# a rattling rear bumper?



## Token Moron (Mar 28, 2003)

damn, just like the title says, i bought 2 trunk kits of Fatmat and installed it mostly on the trunk lid(notorious) because of a rattling spoiler, now that problem is fixed but when the bass kicks, everything is nice except the rear bumper, something down there rattles HARD, and if i hold the bumper and pressure it againsts the car, it still rattles, which leads me to belive it might be the bumper stops, anyone know how to fix this or had a similar problem? this is very frustrating


----------



## Psch91 (May 18, 2002)

I had a similar problem. But I believe the sound came from underneath the car, by the spare tire well. I think that thing is actually shaking on my car. Its a much louder noise than I had before with my trunk lid rattling.


----------



## Token Moron (Mar 28, 2003)

u know what, that might be whats causing the rattle, i'm confused and mad cuz i spent so much time fat matting my trunk and i thought for sure it would stop, what did u do to resolve your prob? thanks for replying


----------



## Psch91 (May 18, 2002)

I left it. I just dont have the money and patience to fix every new thing that pops up. These cars a big heap of shit metal that vibrates, and I dont think there is a way to stop every rattle without putting in a ton of money. I cant hear it from the inside, so it doesnt matter much to me. Sorry I cant be more helpful. Did you deaden the everything in the trunk though? Along with the trunk floor and the tire well?


----------



## Token Moron (Mar 28, 2003)

Psch91 said:


> *Did you deaden the everything in the trunk though?
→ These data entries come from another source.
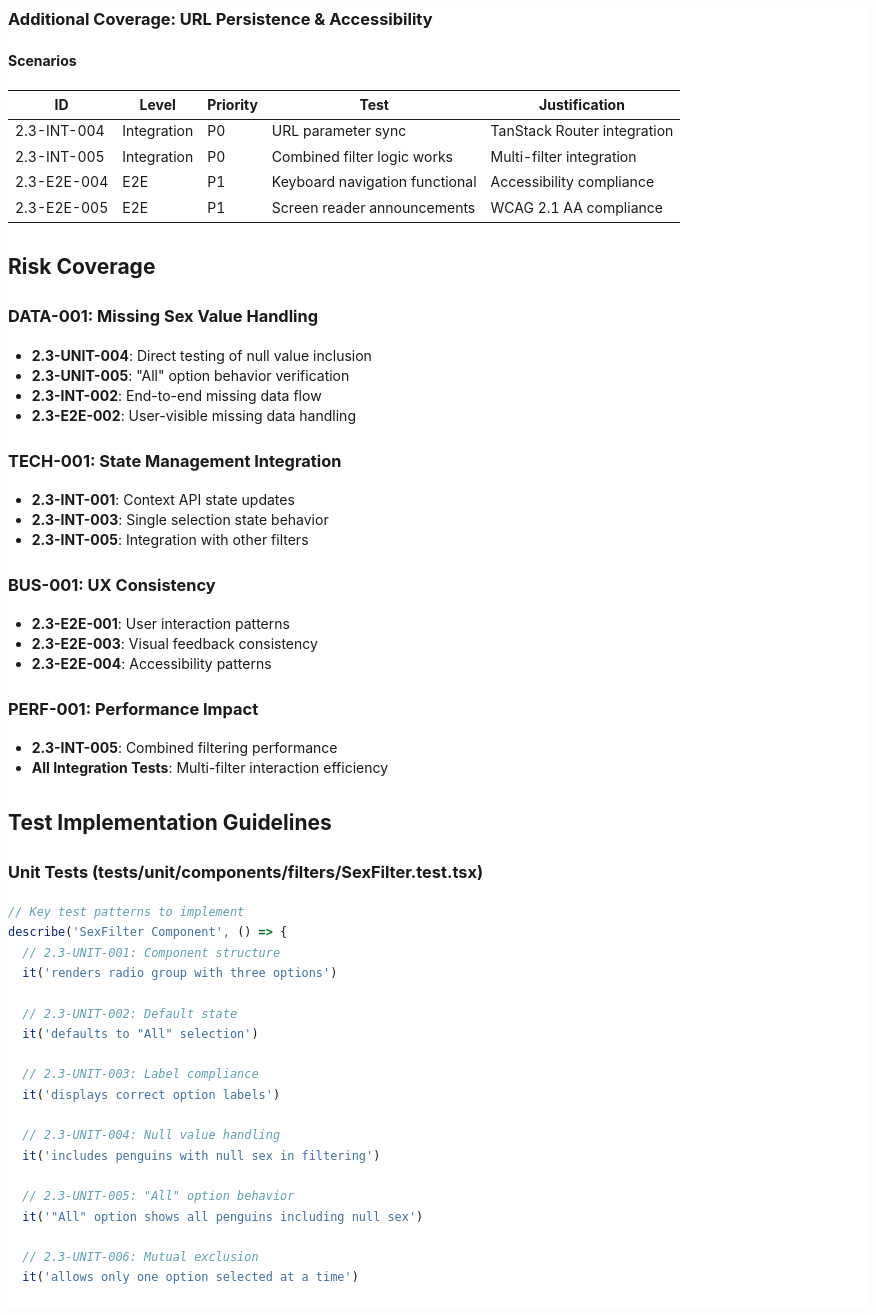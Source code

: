 ### Additional Coverage: URL Persistence & Accessibility

#### Scenarios

| ID           | Level       | Priority | Test                              | Justification                 |
| ------------ | ----------- | -------- | --------------------------------- | ----------------------------- |
| 2.3-INT-004  | Integration | P0       | URL parameter sync                | TanStack Router integration   |
| 2.3-INT-005  | Integration | P0       | Combined filter logic works       | Multi-filter integration      |
| 2.3-E2E-004  | E2E         | P1       | Keyboard navigation functional    | Accessibility compliance      |
| 2.3-E2E-005  | E2E         | P1       | Screen reader announcements       | WCAG 2.1 AA compliance       |

## Risk Coverage

### DATA-001: Missing Sex Value Handling
- **2.3-UNIT-004**: Direct testing of null value inclusion
- **2.3-UNIT-005**: "All" option behavior verification
- **2.3-INT-002**: End-to-end missing data flow
- **2.3-E2E-002**: User-visible missing data handling

### TECH-001: State Management Integration
- **2.3-INT-001**: Context API state updates
- **2.3-INT-003**: Single selection state behavior
- **2.3-INT-005**: Integration with other filters

### BUS-001: UX Consistency
- **2.3-E2E-001**: User interaction patterns
- **2.3-E2E-003**: Visual feedback consistency
- **2.3-E2E-004**: Accessibility patterns

### PERF-001: Performance Impact
- **2.3-INT-005**: Combined filtering performance
- **All Integration Tests**: Multi-filter interaction efficiency

## Test Implementation Guidelines

### Unit Tests (tests/unit/components/filters/SexFilter.test.tsx)
```typescript
// Key test patterns to implement
describe('SexFilter Component', () => {
  // 2.3-UNIT-001: Component structure
  it('renders radio group with three options')
  
  // 2.3-UNIT-002: Default state  
  it('defaults to "All" selection')
  
  // 2.3-UNIT-003: Label compliance
  it('displays correct option labels')
  
  // 2.3-UNIT-004: Null value handling
  it('includes penguins with null sex in filtering')
  
  // 2.3-UNIT-005: "All" option behavior
  it('"All" option shows all penguins including null sex')
  
  // 2.3-UNIT-006: Mutual exclusion
  it('allows only one option selected at a time')
  
```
Along with the trunk floor and the tire well? *


no i actually didnt, i only deadened the trunk lid, and some part by the rear of the trunk bottom, most of the rattling was coming from the spoiler and license plate, now i notice the inside of the bumper, the other rattleing stopped, i might get expanding foam and foam the hell outta the inside of the bumper


----------



## Guest (Jun 28, 2003)

one of my friends rear bumper broke itself off the day he finally hit a 150 lol.. i thought it was kinda funny so i just thought id tell ya


----------



## xt_out (Jun 23, 2003)

uh oh. when i get that 12" w7 powered by an 800 watt phoenix gold amp in my sentra im going to have a shitload of rattles to look forward to i'll bet. reading this post made me remember that my spare tire is covered up by the wall/ custom sub box in my trunk so when i do install the rest of my stereo im definately taking it out!!! not like i can get to it anyways if i get a flat. plus it'll lighten up my car. thanks for the helpful insights of the unfortunate impossible rattles.


----------



## Token Moron (Mar 28, 2003)

xt_out said:


> *uh oh. when i get that 12" w7 powered by an 800 watt phoenix gold amp in my sentra im going to have a shitload of rattles to look forward to i'll bet. reading this post made me remember that my spare tire is covered up by the wall/ custom sub box in my trunk so when i do install the rest of my stereo im definately taking it out!!! not like i can get to it anyways if i get a flat. plus it'll lighten up my car. thanks for the helpful insights of the unfortunate impossible rattles. *


read my other post about the rattling spoiler

the rattling license plate and spoiler have been fixed now tho thanks to like 2 layers of fatmat.......the rear bumper is weird because i got rear ended so i just came back from the hardware store with some 3 bottles of expanding foam and some sealant thing ready to seal any loose parts back there.......dammit


----------



## Spelchy (Jun 24, 1987)

My spare tire rattled a whole lot, until I lined the spare tire bay with foam and carpet. solved the problem good.


----------